In the listing below, start your output at the line with "020 | Calculating" and end it after the line with "028 | Introduction", copying every line exactly.
PROVIDED RECORDS: Begin
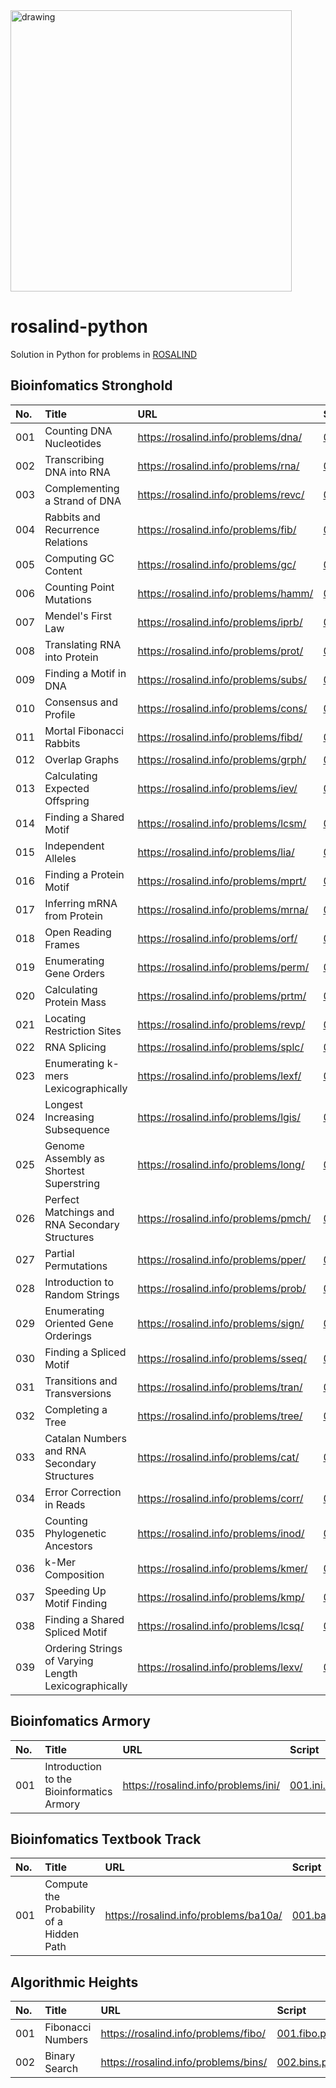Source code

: <img src="https://s2.loli.net/2022/07/04/rD5a9fk21iVJ7KG.jpg" alt="drawing" width="450"/>

# rosalind-python

Solution in Python for problems in [ROSALIND](https://rosalind.info/)


## Bioinfomatics Stronghold


| No. | Title | URL | Script |
| :----- | :----- | :---- | :---- |
| 001 | Counting DNA Nucleotides | https://rosalind.info/problems/dna/ | [001.dna.py](./bioinfomatics-stronghold/001.dna.py) |
| 002 | Transcribing DNA into RNA | https://rosalind.info/problems/rna/ | [002.rna.py](./bioinfomatics-stronghold/002.rna.py) |
| 003 | Complementing a Strand of DNA | https://rosalind.info/problems/revc/ | [003.revc.py](./bioinfomatics-stronghold/003.revc.py) |
| 004 | Rabbits and Recurrence Relations | https://rosalind.info/problems/fib/ | [004.fib.py](./bioinfomatics-stronghold/004.fib.py) |
| 005 | Computing GC Content | https://rosalind.info/problems/gc/ | [005.gc.py](./bioinfomatics-stronghold/005.gc.py) |
| 006 | Counting Point Mutations | https://rosalind.info/problems/hamm/ | [006.hamm.py](./bioinfomatics-stronghold/006.hamm.py) |
| 007 | Mendel&#39;s First Law | https://rosalind.info/problems/iprb/ | [007.iprb.py](./bioinfomatics-stronghold/007.iprb.py) |
| 008 | Translating RNA into Protein | https://rosalind.info/problems/prot/ | [008.prot.py](./bioinfomatics-stronghold/008.prot.py) |
| 009 | Finding a Motif in DNA | https://rosalind.info/problems/subs/ | [009.subs.py](./bioinfomatics-stronghold/009.subs.py) |
| 010 | Consensus and Profile | https://rosalind.info/problems/cons/ | [010.cons.py](./bioinfomatics-stronghold/010.cons.py) |
| 011 | Mortal Fibonacci Rabbits | https://rosalind.info/problems/fibd/ | [011.fibd.py](./bioinfomatics-stronghold/011.fibd.py) |
| 012 | Overlap Graphs | https://rosalind.info/problems/grph/ | [012.grph.py](./bioinfomatics-stronghold/012.grph.py) |
| 013 | Calculating Expected Offspring | https://rosalind.info/problems/iev/ | [013.iev.py](./bioinfomatics-stronghold/013.iev.py) |
| 014 | Finding a Shared Motif | https://rosalind.info/problems/lcsm/ | [014.lcsm.py](./bioinfomatics-stronghold/014.lcsm.py) |
| 015 | Independent Alleles | https://rosalind.info/problems/lia/ | [015.lia.py](./bioinfomatics-stronghold/015.lia.py) |
| 016 | Finding a Protein Motif | https://rosalind.info/problems/mprt/ | [016.mprt.py](./bioinfomatics-stronghold/016.mprt.py) |
| 017 | Inferring mRNA from Protein | https://rosalind.info/problems/mrna/ | [017.mrna.py](./bioinfomatics-stronghold/017.mrna.py) |
| 018 | Open Reading Frames | https://rosalind.info/problems/orf/ | [018.orf.py](./bioinfomatics-stronghold/018.orf.py) |
| 019 | Enumerating Gene Orders | https://rosalind.info/problems/perm/ | [019.perm.py](./bioinfomatics-stronghold/019.perm.py) |
| 020 | Calculating Protein Mass | https://rosalind.info/problems/prtm/ | [020.prtm.py](./bioinfomatics-stronghold/020.prtm.py) |
| 021 | Locating Restriction Sites | https://rosalind.info/problems/revp/ | [021.revp.py](./bioinfomatics-stronghold/021.revp.py) |
| 022 | RNA Splicing | https://rosalind.info/problems/splc/ | [022.splc.py](./bioinfomatics-stronghold/022.splc.py) |
| 023 | Enumerating k-mers Lexicographically | https://rosalind.info/problems/lexf/ | [023.lexf.py](./bioinfomatics-stronghold/023.lexf.py) |
| 024 | Longest Increasing Subsequence | https://rosalind.info/problems/lgis/ | [024.lgis.py](./bioinfomatics-stronghold/024.lgis.py) |
| 025 | Genome Assembly as Shortest Superstring | https://rosalind.info/problems/long/ | [025.long.py](./bioinfomatics-stronghold/025.long.py) |
| 026 | Perfect Matchings and RNA Secondary Structures | https://rosalind.info/problems/pmch/ | [026.pmch.py](./bioinfomatics-stronghold/026.pmch.py) |
| 027 | Partial Permutations | https://rosalind.info/problems/pper/ | [027.pper.py](./bioinfomatics-stronghold/027.pper.py) |
| 028 | Introduction to Random Strings | https://rosalind.info/problems/prob/ | [028.prob.py](./bioinfomatics-stronghold/028.prob.py) |
| 029 | Enumerating Oriented Gene Orderings | https://rosalind.info/problems/sign/ | [029.sign.py](./bioinfomatics-stronghold/029.sign.py) |
| 030 | Finding a Spliced Motif | https://rosalind.info/problems/sseq/ | [030.sseq.py](./bioinfomatics-stronghold/030.sseq.py) |
| 031 | Transitions and Transversions | https://rosalind.info/problems/tran/ | [031.tran.py](./bioinfomatics-stronghold/031.tran.py) |
| 032 | Completing a Tree | https://rosalind.info/problems/tree/ | [032.tree.py](./bioinfomatics-stronghold/032.tree.py) |
| 033 | Catalan Numbers and RNA Secondary Structures | https://rosalind.info/problems/cat/ | [033.cat.py](./bioinfomatics-stronghold/033.cat.py) |
| 034 | Error Correction in Reads | https://rosalind.info/problems/corr/ | [034.corr.py](./bioinfomatics-stronghold/034.corr.py) |
| 035 | Counting Phylogenetic Ancestors | https://rosalind.info/problems/inod/ | [035.inod.py](./bioinfomatics-stronghold/035.inod.py) |
| 036 | k-Mer Composition | https://rosalind.info/problems/kmer/ | [036.kmer.py](./bioinfomatics-stronghold/036.kmer.py) |
| 037 | Speeding Up Motif Finding | https://rosalind.info/problems/kmp/ | [037.kmp.py](./bioinfomatics-stronghold/037.kmp.py) |
| 038 | Finding a Shared Spliced Motif | https://rosalind.info/problems/lcsq/ | [038.lcsq.py](./bioinfomatics-stronghold/038.lcsq.py) |
| 039 | Ordering Strings of Varying Length Lexicographically | https://rosalind.info/problems/lexv/ | [039.lexv.py](./bioinfomatics-stronghold/039.lexv.py) |

## Bioinfomatics Armory


| No. | Title | URL | Script |
| :----- | :----- | :---- | :---- |
| 001 | Introduction to the Bioinformatics Armory | https://rosalind.info/problems/ini/ | [001.ini.py](./bioinfomatics-armory/001.ini.py) |

## Bioinfomatics Textbook Track


| No. | Title | URL | Script |
| :----- | :----- | :---- | :---- |
| 001 | Compute the Probability of a Hidden Path | https://rosalind.info/problems/ba10a/ | [001.ba10a.py](./bioinfomatics-textbook-track/001.ba10a.py) |

## Algorithmic Heights


| No. | Title | URL | Script |
| :----- | :----- | :---- | :---- |
| 001 | Fibonacci Numbers | https://rosalind.info/problems/fibo/ | [001.fibo.py](./algorithmic-heights/001.fibo.py) |
| 002 | Binary Search | https://rosalind.info/problems/bins/ | [002.bins.py](./algorithmic-heights/002.bins.py) |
PROVIDED RECORDS: End
ANSWER
| 020 | Calculating Protein Mass | https://rosalind.info/problems/prtm/ | [020.prtm.py](./bioinfomatics-stronghold/020.prtm.py) |
| 021 | Locating Restriction Sites | https://rosalind.info/problems/revp/ | [021.revp.py](./bioinfomatics-stronghold/021.revp.py) |
| 022 | RNA Splicing | https://rosalind.info/problems/splc/ | [022.splc.py](./bioinfomatics-stronghold/022.splc.py) |
| 023 | Enumerating k-mers Lexicographically | https://rosalind.info/problems/lexf/ | [023.lexf.py](./bioinfomatics-stronghold/023.lexf.py) |
| 024 | Longest Increasing Subsequence | https://rosalind.info/problems/lgis/ | [024.lgis.py](./bioinfomatics-stronghold/024.lgis.py) |
| 025 | Genome Assembly as Shortest Superstring | https://rosalind.info/problems/long/ | [025.long.py](./bioinfomatics-stronghold/025.long.py) |
| 026 | Perfect Matchings and RNA Secondary Structures | https://rosalind.info/problems/pmch/ | [026.pmch.py](./bioinfomatics-stronghold/026.pmch.py) |
| 027 | Partial Permutations | https://rosalind.info/problems/pper/ | [027.pper.py](./bioinfomatics-stronghold/027.pper.py) |
| 028 | Introduction to Random Strings | https://rosalind.info/problems/prob/ | [028.prob.py](./bioinfomatics-stronghold/028.prob.py) |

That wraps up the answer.